After the community's school split, the South Gators and Central Tigers became rivals in the Fox Valley Conference. Though recently, focus of rivalry has primarily shifted to the Cary-Grove High School Trojans and the Prairie Ridge Wolves due to vastly increased competition in football games between the two schools. However, an underlying tone of competition still vibrates between the two Crystal Lake schools.
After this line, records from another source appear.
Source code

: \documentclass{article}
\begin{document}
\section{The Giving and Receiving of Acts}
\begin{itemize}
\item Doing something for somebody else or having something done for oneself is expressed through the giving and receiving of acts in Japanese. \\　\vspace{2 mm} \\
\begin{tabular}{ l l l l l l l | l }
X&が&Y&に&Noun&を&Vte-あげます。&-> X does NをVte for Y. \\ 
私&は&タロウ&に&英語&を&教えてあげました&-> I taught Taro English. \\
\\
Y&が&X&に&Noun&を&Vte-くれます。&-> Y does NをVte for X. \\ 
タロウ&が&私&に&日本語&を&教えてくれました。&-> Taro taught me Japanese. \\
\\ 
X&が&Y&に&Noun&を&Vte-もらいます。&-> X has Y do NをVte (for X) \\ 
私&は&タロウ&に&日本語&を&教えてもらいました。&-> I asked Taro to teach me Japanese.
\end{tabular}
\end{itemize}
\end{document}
The city of Crystal Lake has grown rapidly since South first opened it doors. The school reached its structural capacity in 2002. A new addition opened for the 2003-2004 school year, with several dozen new classrooms. However, due to the phenomenal growth of the city, the addition was already insufficient by the 2005-2006 school year (the graduating class of 2004 consisted of 366 students, class of 2006 had 435 students, and the class of 2009 contained approximately 540 students). The final phase of the 2003-2004 additions was opened in the 2006-2007 school year.  The "Lower level" under C-Hall added 10 classrooms and over 100 lockers.

In 2018, the Lower Level was renovated and reopened as a separate school, due to shrinking population in Crystal Lake.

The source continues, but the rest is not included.